NLT: A good tree can't produce bad fruit, and a bad tree can't produce good fruit. (
NLT - Tyndale House)
Phillips: A good tree is incapable of producing bad fruit, and a bad tree cannot produce good fruit. (
New Testament in Modern English)
Wuest: An intrinsically good tree is not able to produce rotten fruits, neither is a rotten tree able to produce beautiful fruit. (
Eerdmans)
Young's: A good tree is not able to yield evil fruits, nor a bad tree to yield good fruits.

A good tree cannot produce bad fruit, nor can a bad tree produce good fruit: ou dunatai (3SPPI) dendron agathon karpous ponerous poiein, (PAN) oude dendron sapron karpous kalous poiein. (PAN)  (Galatians 5:17; 1 John 3:9,10)

Spurgeon writes...

After all, this is the best test of any doctrine, the practice to which it leads. I remember one day discussing with a person about the doctrine of future punishment. We were arguing, and the gentleman, who owned the vessel on which we were, said, “Come up on deck, and enjoy the fresh air, and leave that subject; but,” he said, “you, sir, will kindly go as far as possible from my men, for they are bad enough as they are, and if you tell them there is no punishment for sin, they will be worse than ever. As for you, Mr. Spurgeon, you may go where you like, you won’t do them any harm.” I thought that rough and ready mode of argument was about as good a commendation as I could wish to have.

Good (tree) (18) (agathos) describes that which is "good" in its character or constitution, beneficial in its effect, profitable, useful, good (value), pertaining to different objects, ie., soil (Lk 8:8) having the proper characteristics or performing the expected function in a fully satisfactory way.

 

Good tree as Wuest renders it is the "intrinsically good tree" which is good because it is planted by God (Mt 15:13 "Every plant which My heavenly Father did not plant shall be rooted up." ), belongs to Him and bears good fruit, namely it does His will.

 

Cannot produce bad fruit - Absolutely cannot do this. And vice versa. Jesus' point is that it is impossible for a tree to bear fruit which is contrary to its nature. Healthy trees cannot bear the kind of fruit that is natural to the bad tree. Conversely, the bad tree completely lacks the ability to bear good fruit.

 

Not = The Greek particle "ou" which signifies absolute negation.

 

Can (1410) (dunamai [word study]) conveys the basic meaning of that which has the inherent ability to do something or accomplish some end. Thus dunamai means to be able to, to be capable of, to be strong enough to do or to have power to do something.

 

Fruit  (2590) (karpos)  is used in its literal sense to refer to fruit, produce or offspring, which describes that which is produced by the inherent energy of a living organism. Karpos is what something naturally produces. Figuratively, karpos is used of the consequence of physical, mental, or spiritual action. In the NT the figurative (metaphorical) uses predominate  and this is particularly true in the Gospels, where human actions and words are viewed as fruit growing out of a person's essential being or character. Karpos refers to that which originates or comes from something producing an effect or result (benefit, advantage, profit, utility).

 

><>><>><>

 

Counterfeit Reality - When people see a photograph or video today, they often ask, "Is it real?" A home computer can manipulate images to create a picture of an event that never happened. Images can be inserted into or removed from photographs. A video can be doctored to make it appear that a person was caught committing a crime or performing an act of heroism. The camera may not lie, but the computer can.

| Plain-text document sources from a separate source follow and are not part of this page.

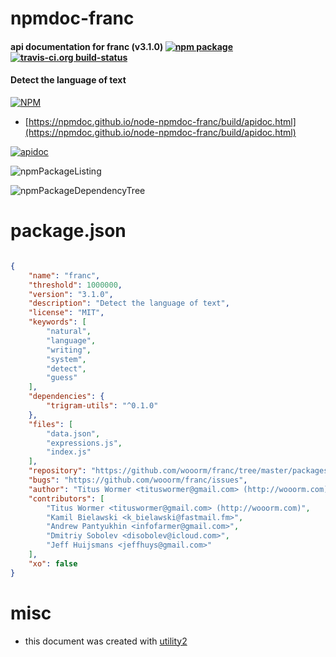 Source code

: # npmdoc-franc

#### api documentation for  franc (v3.1.0)  [![npm package](https://img.shields.io/npm/v/npmdoc-franc.svg?style=flat-square)](https://www.npmjs.org/package/npmdoc-franc) [![travis-ci.org build-status](https://api.travis-ci.org/npmdoc/node-npmdoc-franc.svg)](https://travis-ci.org/npmdoc/node-npmdoc-franc)

#### Detect the language of text

[![NPM](https://nodei.co/npm/franc.png?downloads=true&downloadRank=true&stars=true)](https://www.npmjs.com/package/franc)

- [https://npmdoc.github.io/node-npmdoc-franc/build/apidoc.html](https://npmdoc.github.io/node-npmdoc-franc/build/apidoc.html)

[![apidoc](https://npmdoc.github.io/node-npmdoc-franc/build/screenCapture.buildCi.browser.%252Ftmp%252Fbuild%252Fapidoc.html.png)](https://npmdoc.github.io/node-npmdoc-franc/build/apidoc.html)

![npmPackageListing](https://npmdoc.github.io/node-npmdoc-franc/build/screenCapture.npmPackageListing.svg)

![npmPackageDependencyTree](https://npmdoc.github.io/node-npmdoc-franc/build/screenCapture.npmPackageDependencyTree.svg)



# package.json

```json

{
    "name": "franc",
    "threshold": 1000000,
    "version": "3.1.0",
    "description": "Detect the language of text",
    "license": "MIT",
    "keywords": [
        "natural",
        "language",
        "writing",
        "system",
        "detect",
        "guess"
    ],
    "dependencies": {
        "trigram-utils": "^0.1.0"
    },
    "files": [
        "data.json",
        "expressions.js",
        "index.js"
    ],
    "repository": "https://github.com/wooorm/franc/tree/master/packages/franc",
    "bugs": "https://github.com/wooorm/franc/issues",
    "author": "Titus Wormer <tituswormer@gmail.com> (http://wooorm.com)",
    "contributors": [
        "Titus Wormer <tituswormer@gmail.com> (http://wooorm.com)",
        "Kamil Bielawski <k_bielawski@fastmail.fm>",
        "Andrew Pantyukhin <infofarmer@gmail.com>",
        "Dmitriy Sobolev <disobolev@icloud.com>",
        "Jeff Huijsmans <jeffhuys@gmail.com>"
    ],
    "xo": false
}
```



# misc
- this document was created with [utility2](https://github.com/kaizhu256/node-utility2)
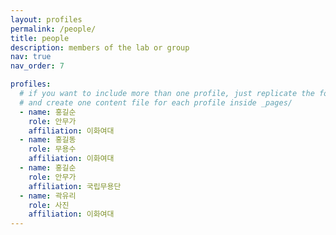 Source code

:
 ```yaml
---
layout: profiles
permalink: /people/
title: people
description: members of the lab or group
nav: true
nav_order: 7

profiles:
  # if you want to include more than one profile, just replicate the following block
  # and create one content file for each profile inside _pages/
  - name: 홍길순
    role: 안무가
    affiliation: 이화여대
  - name: 홍길동
    role: 무용수
    affiliation: 이화여대
  - name: 홍길순
    role: 안무가
    affiliation: 국립무용단
  - name: 곽유리
    role: 사진
    affiliation: 이화여대
---
```

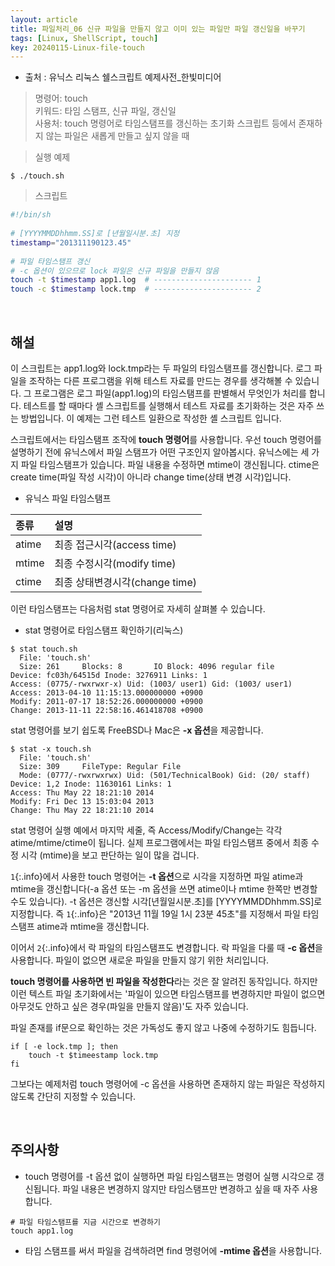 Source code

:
 ```yaml
---
layout: article
title: 파일처리_06 신규 파일을 만들지 않고 이미 있는 파일만 파일 갱신일을 바꾸기
tags: [Linux, ShellScript, touch]
key: 20240115-Linux-file-touch
---
```


- 출처 : 유닉스 리눅스 쉘스크립트 예제사전_한빛미디어

> 명령어: touch  
> 키워드: 타임 스탬프, 신규 파일, 갱신일  
> 사용처: touch 명령어로 타임스탬프를 갱신하는 초기화 스크립트 등에서 존재하지 않는 파일은 새롭게 만들고 싶지 않을 때



> 실행 예제  

```
$ ./touch.sh
```

> 스크립트

```bash
#!/bin/sh
 
# [YYYYMMDDhhmm.SS]로 [년월일시분.초] 지정
timestamp="201311190123.45"
 
# 파일 타임스탬프 갱신
# -c 옵션이 있으므로 lock 파일은 신규 파일을 만들지 않음
touch -t $timestamp app1.log  # ---------------------- 1
touch -c $timestamp lock.tmp  # ---------------------- 2
```

&nbsp;
&nbsp;

## **해설** 

이 스크립트는 app1.log와 lock.tmp라는 두 파일의 타임스탬프를 갱신합니다. 로그 파일을 조작하는 다른 프로그램을 위해 테스트 자료를 만드는 경우를 생각해볼 수 있습니다. 그 프로그램은 로그 파일(app1.log)의 타임스탬프를 판별해서 무엇인가 처리를 합니다. 테스트를 할 때마다 셸 스크립트를 실행해서 테스트 자료를 초기화하는 것은 자주 쓰는 방법입니다. 이 예제는 그런 테스트 일환으로 작성한 셸 스크립트 입니다.

스크립트에서는 타임스탬프 조작에 **touch 명령어**를 사용합니다. 우선 touch 명령어를 설명하기 전에 유닉스에서 파일 스탬프가 어떤 구조인지 알아봅시다. 유닉스에는 세 가지 파일 타임스탬프가 있습니다. 파일 내용을 수정하면 mtime이 갱신됩니다. ctime은 create time(파일 작성 시각)이 아니라 change time(상태 변경 시각)입니다.

- 유닉스 파일 타임스탬프

|종류|설명|
|:---|:---|
|atime|최종 접근시각(access time)|
|mtime|최종 수정시각(modify time)|
|ctime|최종 상태변경시각(change time)|

이런 타임스탬프는 다음처럼 stat 명령어로 자세히 살펴볼 수 있습니다.

- stat 명령어로 타임스탬프 확인하기(리눅스)

```
$ stat touch.sh
  File: 'touch.sh'
  Size: 261		Blocks: 8		IO Block: 4096 regular file
Device: fc03h/64515d Inode: 3276911 Links: 1
Access: (0775/-rwxrwxr-x) Uid: (1003/ user1) Gid: (1003/ user1)
Access: 2013-04-10 11:15:13.000000000 +0900
Modify: 2011-07-17 18:52:26.000000000 +0900
Change: 2013-11-11 22:58:16.461418708 +0900
```

stat 명령어를 보기 쉽도록 FreeBSD나 Mac은 **-x 옵션**을 제공합니다.

```
$ stat -x touch.sh
  File: 'touch.sh'
  Size: 309		FileType: Regular File
  Mode: (0777/-rwxrwxrwx) Uid: (501/TechnicalBook) Gid: (20/ staff)
Device: 1,2 Inode: 11630161 Links: 1
Access: Thu May 22 18:21:10 2014
Modify: Fri Dec 13 15:03:04 2013
Change: Thu May 22 18:21:10 2014
```

stat 명령어 실행 예에서 마지막 세줄, 즉 Access/Modify/Change는 각각 atime/mtime/ctime이 됩니다. 실제 프로그램에서는 파일 타임스탬프 중에서 최종 수정 시각 (mtime)을 보고 판단하는 일이 많을 겁니다.

`1`{:.info}에서 사용한 touch 명령어는 **-t 옵션**으로 시각을 지정하면 파일 atime과 mtime을 갱신합니다(-a 옵션 또는 -m 옵션을 쓰면 atime이나 mtime 한쪽만 변경할 수도 있습니다). -t 옵션은 갱신할 시각[년월일시분.초]를 [YYYYMMDDhhmm.SS]로 지정합니다. 즉 `1`{:.info}은 "2013년 11월 19일 1시 23분 45초"를 지정해서 파일 타임스탬프 atime과 mtime을 갱신합니다.

이어서 `2`{:.info}에서 락 파일의 타임스탬프도 변경합니다. 락 파일을 다룰 때 **-c 옵션**을 사용합니다. 파일이 없으면 새로운 파일을 만들지 않기 위한 처리입니다.

**touch 명령어를 사용하면 빈 파일을 작성한다**라는 것은 잘 알려진 동작입니다. 하지만 이런 텍스트 파일 초기화에서는 '파일이 있으면 타임스탬프를 변경하지만 파일이 없으면 아무것도 안하고 싶은 경우(파일을 만들지 않음)'도 자주 있습니다.

파일 존재를 if문으로 확인하는 것은 가독성도 좋지 않고 나중에 수정하기도 힘듭니다.

```
if [ -e lock.tmp ]; then
    touch -t $timeestamp lock.tmp
fi
```

그보다는 예제처럼 touch 명령어에 -c 옵션을 사용하면 존재하지 않는 파일은 작성하지 않도록 간단히 지정할 수 있습니다.

&nbsp;
&nbsp;

## **주의사항**

- touch 명령어를 -t 옵션 없이 실행하면 파일 타임스탬프는 명령어 실행 시각으로 갱신됩니다. 파일 내용은 변경하지 않지만 타임스탬프만 변경하고 싶을 때 자주 사용합니다.
```
# 파일 타임스탬프를 지금 시간으로 변경하기
touch app1.log
```

- 타임 스탬프를 써서 파일을 검색하려면 find 명령어에 **-mtime 옵션**을 사용합니다.
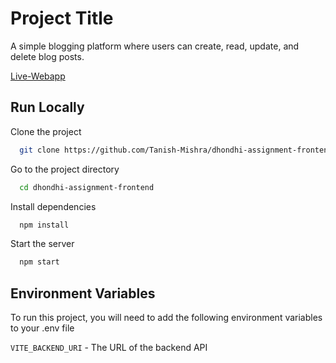 # Project Title

A simple blogging platform where users can create, read, update, and delete blog posts.

[Live-Webapp](https://dhondhi-assignment-frontend.vercel.app/)

## Run Locally

Clone the project

```bash
  git clone https://github.com/Tanish-Mishra/dhondhi-assignment-frontend
```

Go to the project directory

```bash
  cd dhondhi-assignment-frontend
```

Install dependencies

```bash
  npm install
```

Start the server

```bash
  npm start
```

## Environment Variables

To run this project, you will need to add the following environment variables to your .env file

`VITE_BACKEND_URI` - The URL of the backend API



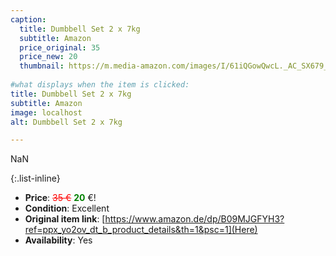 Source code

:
 ```yaml
---
caption:
  title: Dumbbell Set 2 x 7kg
  subtitle: Amazon
  price_original: 35
  price_new: 20
  thumbnail: https://m.media-amazon.com/images/I/61iQGowQwcL._AC_SX679_.jpg
  
#what displays when the item is clicked:
title: Dumbbell Set 2 x 7kg
subtitle: Amazon
image: localhost
alt: Dumbbell Set 2 x 7kg

---
```

NaN

{:.list-inline} 
- **Price**: <span style="color:red"><del>35 €</del></span> <span style="color:green">**20**</span> €!
- **Condition**: Excellent
- **Original item link**: [https://www.amazon.de/dp/B09MJGFYH3?ref=ppx_yo2ov_dt_b_product_details&th=1&psc=1](Here)
- **Availability**: Yes

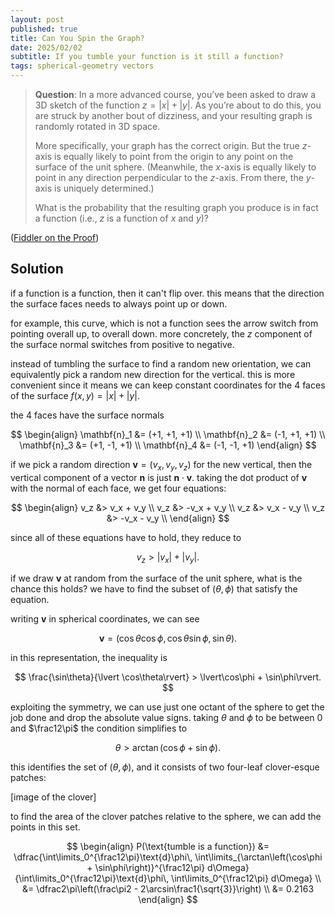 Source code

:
 ```yaml
---
layout: post
published: true
title: Can You Spin the Graph?
date: 2025/02/02
subtitle: If you tumble your function is it still a function?
tags: spherical-geometry vectors
---
```


>**Question**: In a more advanced course, you’ve been asked to draw a 3D sketch of the function ${z = \vert x\rvert + \lvert y\rvert}.$ As you’re about to do this, you are struck by another bout of dizziness, and your resulting graph is randomly rotated in $3\text{D}$ space.
>
>More specifically, your graph has the correct origin. But the true $z$-axis is equally likely to point from the origin to any point on the surface of the unit sphere. (Meanwhile, the $x$-axis is equally likely to point in any direction perpendicular to the $z$-axis. From there, the $y$-axis is uniquely determined.)
>
>What is the probability that the resulting graph you produce is in fact a function (i.e., $z$ is a function of $x$ and $y$)?

<!--more-->

([Fiddler on the Proof](https://thefiddler.substack.com/p/can-you-spin-the-graph))

## Solution

if a function is a function, then it can't flip over. this means that the direction the surface faces needs to always point up or down. 

for example, this curve, which is not a function sees the arrow switch from pointing overall up, to overall down. more concretely, the $z$ component of the surface normal switches from positive to negative.

instead of tumbling the surface to find a random new orientation, we can equivalently pick a random new direction for the vertical. this is more convenient since it means we can keep constant coordinates for the $4$ faces of the surface $f(x,y) = \lvert x\rvert + \lvert y\rvert.$

the $4$ faces have the surface normals

$$
  \begin{align}
    \mathbf{n}_1 &= (+1, +1, +1) \\
    \mathbf{n}_2 &= (-1, +1, +1) \\
    \mathbf{n}_3 &= (+1, -1, +1) \\
    \mathbf{n}_4 &= (-1, -1, +1)
  \end{align}
$$

if we pick a random direction $\mathbf{v} = (v_x, v_y, v_z)$ for the new vertical, then the vertical component of a vector $\mathbf{n}$ is just $\mathbf{n}\cdot\mathbf{v}.$ taking the dot product of $\mathbf{v}$ with the normal of each face, we get four equations:

$$
  \begin{align}
    v_z &> v_x + v_y \\
    v_z &> -v_x + v_y \\
    v_z &> v_x - v_y \\
    v_z &> -v_x - v_y \\
  \end{align}
$$

since all of these equations have to hold, they reduce to 

$$ v_z > \lvert v_x\rvert + \lvert v_y\rvert. $$

if we draw $\mathbf{v}$ at random from the surface of the unit sphere, what is the chance this holds? we have to find the subset of $(\theta,\phi)$ that satisfy the equation.

writing $\mathbf{v}$ in spherical coordinates, we can see

$$ \mathbf{v} = (\cos\theta\cos\phi, \cos\theta\sin\phi, \sin\theta). $$

in this representation, the inequality is 

$$ \frac{\sin\theta}{\lvert \cos\theta\rvert} > \lvert\cos\phi + \sin\phi\rvert. $$

exploiting the symmetry, we can use just one octant of the sphere to get the job done and drop the absolute value signs. taking $\theta$ and $\phi$ to be between $0$ and $\frac12\pi$ the condition simplifies to

$$ \theta > \arctan\left(\cos\phi + \sin\phi\right). $$

this identifies the set of $(\theta,\phi)$, and it consists of two four-leaf clover-esque patches:

[image of the clover]

to find the area of the clover patches relative to the sphere, we can add the points in this set. 

$$ 
  \begin{align}
    P(\text{tumble is a function}) &= \dfrac{\int\limits_0^{\frac12\pi}\text{d}\phi\, \int\limits_{\arctan\left(\cos\phi + \sin\phi\right)}^{\frac12\pi} d\Omega}{\int\limits_0^{\frac12\pi}\text{d}\phi\, \int\limits_0^{\frac12\pi} d\Omega} \\
    &= \dfrac2\pi\left(\frac\pi2 - 2\arcsin\frac1{\sqrt{3}}\right) \\
    &= 0.2163
  \end{align}
$$

<br>
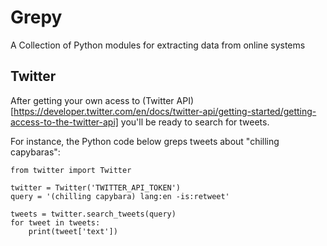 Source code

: # Grepy

A Collection of Python modules for extracting data from online systems


## Twitter

After getting your own acess to (Twitter API)[https://developer.twitter.com/en/docs/twitter-api/getting-started/getting-access-to-the-twitter-api] you'll be ready to search for tweets.

For instance, the Python code below greps tweets about "chilling capybaras":

```
from twitter import Twitter

twitter = Twitter('TWITTER_API_TOKEN')
query = '(chilling capybara) lang:en -is:retweet'

tweets = twitter.search_tweets(query)
for tweet in tweets:
    print(tweet['text'])
``` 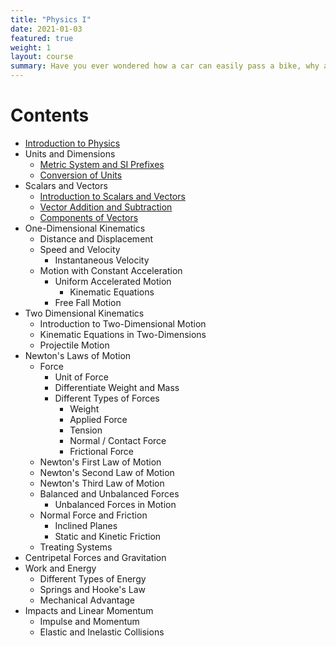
 ```yaml
---
title: "Physics I"
date: 2021-01-03
featured: true
weight: 1
layout: course
summary: Have you ever wondered how a car can easily pass a bike, why a rainbow appears after a rainstorm, how electricity is made, or why oil floats when mixed with water? Humans, by nature, are inquisitive creatures. 
---
```



# Contents
- [Introduction to Physics](1.1-introduction-to-physics)
- Units and Dimensions
	- [Metric System and SI Prefixes](1.2-metric-system-and-SI-prefixes)
	- [Conversion of Units](1.3-conversion-of-units)
- Scalars and Vectors
    - [Introduction to Scalars and Vectors](2.1-introduction-to-scalars-and-vectors)
	- [Vector Addition and Subtraction](2.2-vector-addition-and-subtraction)
	- [Components of Vectors](2.3-components-of-vectors)
- One-Dimensional Kinematics
	- Distance and Displacement
	- Speed and Velocity
		- Instantaneous Velocity
	- Motion with Constant Acceleration
		- Uniform Accelerated Motion
			- Kinematic Equations
		- Free Fall Motion
- Two Dimensional Kinematics
	- Introduction to Two-Dimensional Motion
	- Kinematic Equations in Two-Dimensions
	- Projectile Motion
- Newton's Laws of Motion
	- Force
		- Unit of Force
		- Differentiate Weight and Mass
		- Different Types of Forces
			- Weight
			- Applied Force
			- Tension
			- Normal / Contact Force
			- Frictional Force
	- Newton's First Law of Motion
	- Newton's Second Law of Motion
	- Newton's Third Law of Motion
	- Balanced and Unbalanced Forces
		- Unbalanced Forces in Motion
	- Normal Force and Friction
		- Inclined Planes
		- Static and Kinetic Friction
	- Treating Systems
- Centripetal Forces and Gravitation
- Work and Energy
	- Different Types of Energy
	- Springs and Hooke's Law
	- Mechanical Advantage
- Impacts and Linear Momentum
	- Impulse and Momentum
	- Elastic and Inelastic Collisions
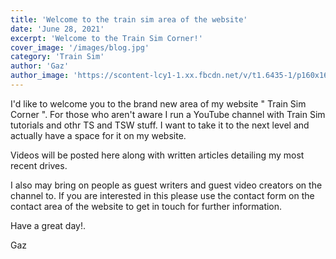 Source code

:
 ```yaml
---
title: 'Welcome to the train sim area of the website'
date: 'June 28, 2021'
excerpt: 'Welcome to the Train Sim Corner!'
cover_image: '/images/blog.jpg'
category: 'Train Sim'
author: 'Gaz'
author_image: 'https://scontent-lcy1-1.xx.fbcdn.net/v/t1.6435-1/p160x160/118444011_4795278887164573_5549446396378160274_n.jpg?_nc_cat=105&ccb=1-3&_nc_sid=7206a8&_nc_ohc=9BQnBPZAh7kAX91HOsI&_nc_ht=scontent-lcy1-1.xx&tp=6&oh=b3a02bb5cb4a0325b00df8315860bd7d&oe=60DE286D'
---
```


<!-- Markdown generator - https://jaspervdj.be/lorem-markdownum/ -->

I'd like to welcome you to the brand new area of my website " Train Sim Corner ". For those who aren't aware I run a YouTube channel with Train Sim tutorials and othr TS and TSW stuff. I want to take it to the next level and actually have a space for it on my website. 

Videos will be posted here along with written articles detailing my most recent drives. 

I also may bring on people as guest writers and guest video creators on the channel to. If you are interested in this please use the contact form on the contact area of the website to get in touch for further information.

Have a great day!.

Gaz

Centuries before such modern technology, the apostle Paul warned Timothy about counterfeit reality in the church. He said that in the last days people would be self-absorbed, "having a form of godliness but denying its power" (2Ti 3:5-
note). He repeatedly emphasized the need to live a godly life, warning that "evil men and impostors will grow worse and worse, deceiving and being deceived" (2Ti 3:13-note).

Paul charged Timothy to "continue in the things which you have learned and been assured of" (2Ti 3:14-
note). True godliness honors and obeys God while its counterfeit seeks pleasure and personal gain. One pleases the Lord; the other gratifies natural desire. Both are identified by their actions.

When people hear us say we are Christians, they may wonder if our faith is real. Our lives will answer the question by reflecting the reality of Christ. —David C. McCasland  (
Our Daily Bread, Copyright RBC Ministries, Grand Rapids, MI. Reprinted by permission. All rights reserved)

 

Dear Heavenly Father, Help me, I pray,
to honor You with all that I do today.
By Your Holy Spirit's power, may my words and actions
cause others to glorify Your Name. Amen.

 

Matthew 7:19 "Every tree that does not bear good fruit is cut down and thrown into the fire. (NASB: Lockman)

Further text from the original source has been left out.